- _TASK BRIEF_
Your answer must be the lines from the first one in the material through the line with "By default, the", retyped exactly and with no pictures.

- _INPUT_
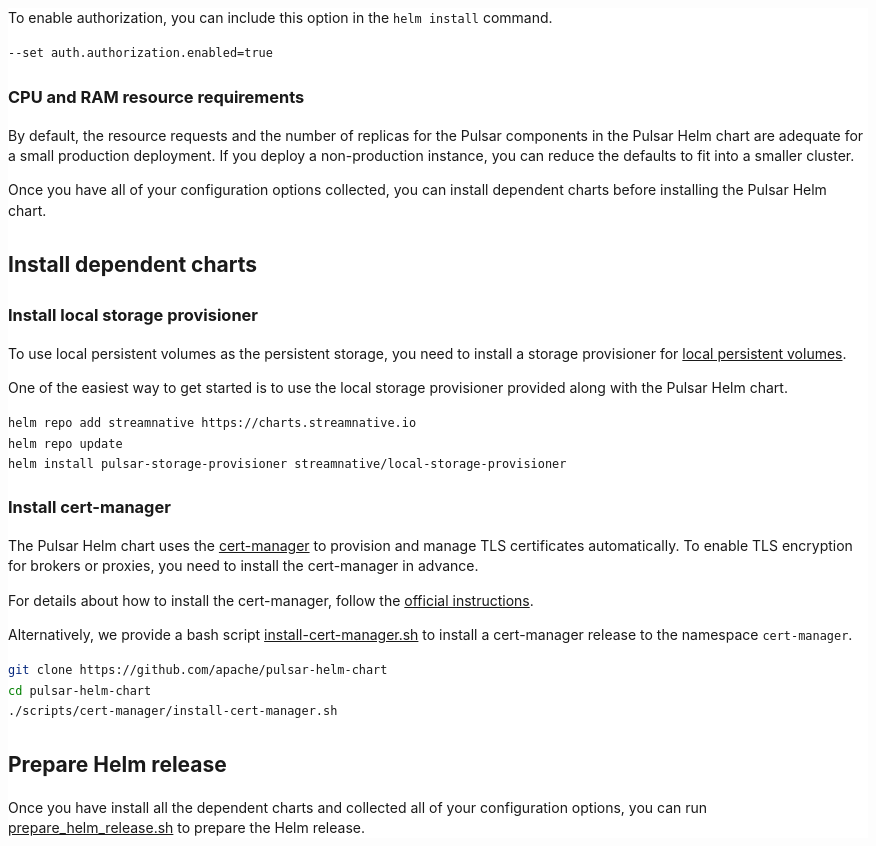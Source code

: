 To enable authorization, you can include this option in the `helm install` command.

```bash
--set auth.authorization.enabled=true
```

### CPU and RAM resource requirements

By default, the resource requests and the number of replicas for the Pulsar components in the Pulsar Helm chart are adequate for a small production deployment. If you deploy a non-production instance, you can reduce the defaults to fit into a smaller cluster.

Once you have all of your configuration options collected, you can install dependent charts before installing the Pulsar Helm chart.

## Install dependent charts

### Install local storage provisioner

To use local persistent volumes as the persistent storage, you need to install a storage provisioner for [local persistent volumes](https://kubernetes.io/blog/2019/04/04/kubernetes-1.14-local-persistent-volumes-ga/).

One of the easiest way to get started is to use the local storage provisioner provided along with the Pulsar Helm chart.

```
helm repo add streamnative https://charts.streamnative.io
helm repo update
helm install pulsar-storage-provisioner streamnative/local-storage-provisioner
```

### Install cert-manager

The Pulsar Helm chart uses the [cert-manager](https://github.com/jetstack/cert-manager) to provision and manage TLS certificates automatically. To enable TLS encryption for brokers or proxies, you need to install the cert-manager in advance.

For details about how to install the cert-manager, follow the [official instructions](https://cert-manager.io/docs/installation/kubernetes/#installing-with-helm).

Alternatively, we provide a bash script [install-cert-manager.sh](https://github.com/apache/pulsar-helm-chart/blob/master/scripts/cert-manager/install-cert-manager.sh) to install a cert-manager release to the namespace `cert-manager`.

```bash
git clone https://github.com/apache/pulsar-helm-chart
cd pulsar-helm-chart
./scripts/cert-manager/install-cert-manager.sh
```

## Prepare Helm release

Once you have install all the dependent charts and collected all of your configuration options, you can run [prepare_helm_release.sh](https://github.com/apache/pulsar-helm-chart/blob/master/scripts/pulsar/prepare_helm_release.sh) to prepare the Helm release.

- _WRITTEN SOLUTION_
Source code

: To enable authorization, you can include this option in the `helm install` command.

```bash
--set auth.authorization.enabled=true
```

### CPU and RAM resource requirements

By default, the resource requests and the number of replicas for the Pulsar components in the Pulsar Helm chart are adequate for a small production deployment. If you deploy a non-production instance, you can reduce the defaults to fit into a smaller cluster.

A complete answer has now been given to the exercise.